I have a data set which I need to analyze but I am having a problem
figuring out a structure for the database - or whether there are better
ways of attacking the problem.
The base data set is a large number of replies to a survey
questionaire. I have adapted a NLP program to produce lexically annotated
structural trees which appear to reasonably accurately reduce the text to
descending trees. These trees consist of multiple nodes each of which
consists of sub-nodes to an indeterminate level (normally 1 to 7 subnodes)
wih each node containing 1-5 branches depending on the statistical
probability of the branch of the branch. Without getting pedantic, it
quickly becomes a very complex tree and manual interpretation of the 25k
or so sentences is impractical.

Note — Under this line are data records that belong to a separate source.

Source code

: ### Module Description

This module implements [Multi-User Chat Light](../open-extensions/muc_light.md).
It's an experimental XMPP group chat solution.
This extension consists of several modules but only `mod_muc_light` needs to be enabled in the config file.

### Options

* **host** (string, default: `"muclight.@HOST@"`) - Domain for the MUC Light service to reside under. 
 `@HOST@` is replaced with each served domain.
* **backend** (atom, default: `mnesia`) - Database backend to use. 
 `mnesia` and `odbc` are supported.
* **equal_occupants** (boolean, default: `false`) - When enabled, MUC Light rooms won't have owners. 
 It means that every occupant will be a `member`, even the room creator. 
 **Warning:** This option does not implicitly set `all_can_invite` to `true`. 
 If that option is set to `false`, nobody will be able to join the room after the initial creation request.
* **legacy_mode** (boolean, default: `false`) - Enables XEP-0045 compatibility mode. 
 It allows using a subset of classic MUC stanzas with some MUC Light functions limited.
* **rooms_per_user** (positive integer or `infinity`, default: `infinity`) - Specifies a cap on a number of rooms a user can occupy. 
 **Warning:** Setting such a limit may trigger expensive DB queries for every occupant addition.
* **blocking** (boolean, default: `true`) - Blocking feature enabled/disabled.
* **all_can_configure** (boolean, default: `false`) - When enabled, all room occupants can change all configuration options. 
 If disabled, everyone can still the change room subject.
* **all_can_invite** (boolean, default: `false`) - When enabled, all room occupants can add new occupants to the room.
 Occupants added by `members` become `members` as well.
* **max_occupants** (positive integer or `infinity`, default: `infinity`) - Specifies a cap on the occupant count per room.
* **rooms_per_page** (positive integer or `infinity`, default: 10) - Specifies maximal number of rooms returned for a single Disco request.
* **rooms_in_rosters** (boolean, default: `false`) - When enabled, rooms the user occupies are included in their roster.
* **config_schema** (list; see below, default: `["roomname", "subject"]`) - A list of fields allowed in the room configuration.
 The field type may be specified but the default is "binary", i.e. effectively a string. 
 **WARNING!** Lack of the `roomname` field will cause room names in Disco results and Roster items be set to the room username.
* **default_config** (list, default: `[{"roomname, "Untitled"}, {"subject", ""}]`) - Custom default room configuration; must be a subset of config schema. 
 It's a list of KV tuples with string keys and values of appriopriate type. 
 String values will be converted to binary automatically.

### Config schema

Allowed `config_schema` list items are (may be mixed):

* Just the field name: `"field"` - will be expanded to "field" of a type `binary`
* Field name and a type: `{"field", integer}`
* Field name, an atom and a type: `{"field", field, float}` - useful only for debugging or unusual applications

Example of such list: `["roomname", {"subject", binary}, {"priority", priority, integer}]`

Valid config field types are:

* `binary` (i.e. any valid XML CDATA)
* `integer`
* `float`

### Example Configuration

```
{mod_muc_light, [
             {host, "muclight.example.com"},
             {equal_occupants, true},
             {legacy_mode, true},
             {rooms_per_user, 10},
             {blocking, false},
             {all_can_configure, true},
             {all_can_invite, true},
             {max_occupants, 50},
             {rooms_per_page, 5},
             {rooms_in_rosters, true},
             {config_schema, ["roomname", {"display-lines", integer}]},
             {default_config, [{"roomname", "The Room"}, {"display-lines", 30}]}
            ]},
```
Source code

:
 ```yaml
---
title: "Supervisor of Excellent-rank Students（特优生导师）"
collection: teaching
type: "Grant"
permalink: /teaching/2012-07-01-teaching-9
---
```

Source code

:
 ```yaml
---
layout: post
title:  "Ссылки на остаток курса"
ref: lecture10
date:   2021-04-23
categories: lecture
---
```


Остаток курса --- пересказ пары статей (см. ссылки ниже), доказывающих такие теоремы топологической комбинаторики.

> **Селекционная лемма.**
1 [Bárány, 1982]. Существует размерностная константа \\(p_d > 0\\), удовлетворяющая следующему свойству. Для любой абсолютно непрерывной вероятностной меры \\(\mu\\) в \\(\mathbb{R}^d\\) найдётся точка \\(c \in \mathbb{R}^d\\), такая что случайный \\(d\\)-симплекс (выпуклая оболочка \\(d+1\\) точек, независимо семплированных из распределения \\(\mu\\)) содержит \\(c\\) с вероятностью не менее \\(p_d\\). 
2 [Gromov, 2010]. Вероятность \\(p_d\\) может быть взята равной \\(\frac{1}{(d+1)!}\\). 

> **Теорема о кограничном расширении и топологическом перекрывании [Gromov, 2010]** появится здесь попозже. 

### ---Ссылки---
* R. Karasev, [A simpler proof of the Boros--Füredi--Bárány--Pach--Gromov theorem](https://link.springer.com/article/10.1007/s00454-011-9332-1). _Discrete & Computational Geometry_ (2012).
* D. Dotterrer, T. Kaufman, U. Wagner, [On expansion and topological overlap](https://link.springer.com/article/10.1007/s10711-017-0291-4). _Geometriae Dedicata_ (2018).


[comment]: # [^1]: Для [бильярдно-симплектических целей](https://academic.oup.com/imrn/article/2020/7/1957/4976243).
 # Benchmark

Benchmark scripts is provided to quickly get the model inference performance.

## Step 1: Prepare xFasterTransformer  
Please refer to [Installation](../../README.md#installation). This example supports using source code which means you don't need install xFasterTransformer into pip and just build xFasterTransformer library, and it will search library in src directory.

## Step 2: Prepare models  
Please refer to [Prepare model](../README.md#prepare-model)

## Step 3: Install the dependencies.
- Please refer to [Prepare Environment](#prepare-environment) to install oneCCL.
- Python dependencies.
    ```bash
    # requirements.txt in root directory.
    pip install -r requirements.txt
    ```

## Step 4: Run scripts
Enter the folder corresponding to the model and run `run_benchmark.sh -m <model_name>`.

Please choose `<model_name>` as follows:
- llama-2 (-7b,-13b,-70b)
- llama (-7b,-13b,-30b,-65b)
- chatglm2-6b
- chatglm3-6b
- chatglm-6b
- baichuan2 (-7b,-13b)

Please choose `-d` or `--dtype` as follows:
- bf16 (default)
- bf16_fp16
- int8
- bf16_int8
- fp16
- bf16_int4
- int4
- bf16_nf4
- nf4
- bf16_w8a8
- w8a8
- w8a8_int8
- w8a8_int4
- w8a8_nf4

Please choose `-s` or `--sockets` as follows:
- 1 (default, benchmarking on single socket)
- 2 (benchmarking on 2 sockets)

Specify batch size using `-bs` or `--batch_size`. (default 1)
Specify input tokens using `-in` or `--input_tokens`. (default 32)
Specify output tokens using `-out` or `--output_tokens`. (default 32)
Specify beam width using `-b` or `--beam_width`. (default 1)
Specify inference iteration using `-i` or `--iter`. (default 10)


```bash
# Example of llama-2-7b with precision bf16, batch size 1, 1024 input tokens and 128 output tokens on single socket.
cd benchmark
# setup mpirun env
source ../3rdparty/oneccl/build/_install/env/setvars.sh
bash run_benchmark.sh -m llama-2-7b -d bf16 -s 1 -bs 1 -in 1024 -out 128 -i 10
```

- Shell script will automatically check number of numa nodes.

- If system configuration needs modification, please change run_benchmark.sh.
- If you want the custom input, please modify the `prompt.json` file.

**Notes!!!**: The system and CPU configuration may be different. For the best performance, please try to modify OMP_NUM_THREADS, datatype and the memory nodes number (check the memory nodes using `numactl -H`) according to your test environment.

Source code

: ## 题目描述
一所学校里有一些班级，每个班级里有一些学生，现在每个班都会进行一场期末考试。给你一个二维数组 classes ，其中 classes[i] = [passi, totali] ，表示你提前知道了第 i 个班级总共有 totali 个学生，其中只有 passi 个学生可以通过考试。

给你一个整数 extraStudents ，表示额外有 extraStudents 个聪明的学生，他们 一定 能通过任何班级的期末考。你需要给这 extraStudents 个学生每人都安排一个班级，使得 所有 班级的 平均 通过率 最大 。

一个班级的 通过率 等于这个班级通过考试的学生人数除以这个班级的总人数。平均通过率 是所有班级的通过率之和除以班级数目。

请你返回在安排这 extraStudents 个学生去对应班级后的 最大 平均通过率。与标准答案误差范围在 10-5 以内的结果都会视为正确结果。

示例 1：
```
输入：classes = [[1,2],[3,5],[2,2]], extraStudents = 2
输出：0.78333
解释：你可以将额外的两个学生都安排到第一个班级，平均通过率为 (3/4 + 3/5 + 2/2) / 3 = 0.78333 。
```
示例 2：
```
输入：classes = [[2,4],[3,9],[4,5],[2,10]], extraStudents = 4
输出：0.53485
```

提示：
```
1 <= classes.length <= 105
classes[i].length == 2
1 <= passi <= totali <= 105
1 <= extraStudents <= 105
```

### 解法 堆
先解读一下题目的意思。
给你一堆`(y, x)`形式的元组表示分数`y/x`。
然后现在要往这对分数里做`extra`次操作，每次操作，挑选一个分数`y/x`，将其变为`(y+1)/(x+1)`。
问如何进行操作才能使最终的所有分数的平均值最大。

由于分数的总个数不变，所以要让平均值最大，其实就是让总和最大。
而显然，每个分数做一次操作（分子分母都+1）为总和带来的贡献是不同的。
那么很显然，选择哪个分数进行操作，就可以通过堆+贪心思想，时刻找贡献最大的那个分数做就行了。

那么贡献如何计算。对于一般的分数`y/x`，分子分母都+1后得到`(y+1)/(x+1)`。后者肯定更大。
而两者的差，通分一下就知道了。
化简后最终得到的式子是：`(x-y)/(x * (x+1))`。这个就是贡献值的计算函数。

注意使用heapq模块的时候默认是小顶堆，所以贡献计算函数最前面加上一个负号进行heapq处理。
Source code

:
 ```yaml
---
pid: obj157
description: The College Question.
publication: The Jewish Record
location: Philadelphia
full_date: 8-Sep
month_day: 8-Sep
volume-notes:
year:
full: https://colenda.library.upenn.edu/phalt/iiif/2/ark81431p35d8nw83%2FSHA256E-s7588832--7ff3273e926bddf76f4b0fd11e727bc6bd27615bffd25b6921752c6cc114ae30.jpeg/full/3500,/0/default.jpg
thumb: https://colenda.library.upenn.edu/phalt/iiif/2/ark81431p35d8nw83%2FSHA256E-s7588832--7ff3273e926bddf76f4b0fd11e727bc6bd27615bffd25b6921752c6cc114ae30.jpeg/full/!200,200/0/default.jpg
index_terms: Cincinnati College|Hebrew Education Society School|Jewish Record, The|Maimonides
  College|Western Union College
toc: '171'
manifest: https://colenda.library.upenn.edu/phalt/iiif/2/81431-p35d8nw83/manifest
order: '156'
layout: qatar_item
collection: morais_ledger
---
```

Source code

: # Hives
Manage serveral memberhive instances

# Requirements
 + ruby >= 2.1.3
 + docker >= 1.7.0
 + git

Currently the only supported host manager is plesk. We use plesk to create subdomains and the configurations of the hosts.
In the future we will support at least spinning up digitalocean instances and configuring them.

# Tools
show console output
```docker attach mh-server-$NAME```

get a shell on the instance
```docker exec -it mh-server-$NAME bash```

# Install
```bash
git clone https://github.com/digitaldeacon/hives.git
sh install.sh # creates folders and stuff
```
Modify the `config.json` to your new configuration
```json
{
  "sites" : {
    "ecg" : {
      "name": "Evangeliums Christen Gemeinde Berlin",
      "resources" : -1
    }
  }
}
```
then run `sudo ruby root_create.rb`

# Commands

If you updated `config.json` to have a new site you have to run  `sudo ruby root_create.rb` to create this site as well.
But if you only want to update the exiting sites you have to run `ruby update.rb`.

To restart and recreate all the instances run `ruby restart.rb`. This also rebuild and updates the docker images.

What I am specifically looking for is a
data structure to contain the sentences, the lexical descriptions of
phrases within the sentence with a descent into each phrase that
classifies each part of the phrase until the entire entry decomposes into
individual words classified by lexical type. I can get the information to
populate the structure - I just can't figure out a way to store the
results for aggregate study.
Can someone suggest possible database designs for tree-strucured data such
as this or point me to references dealing with this type of analysis? I
cannot visualize a usable structure and "you can't get there from here"
would be just as appropriate an answer as any. Suggestions on
tackling aggregation fo this form of data would be greatly appreciated.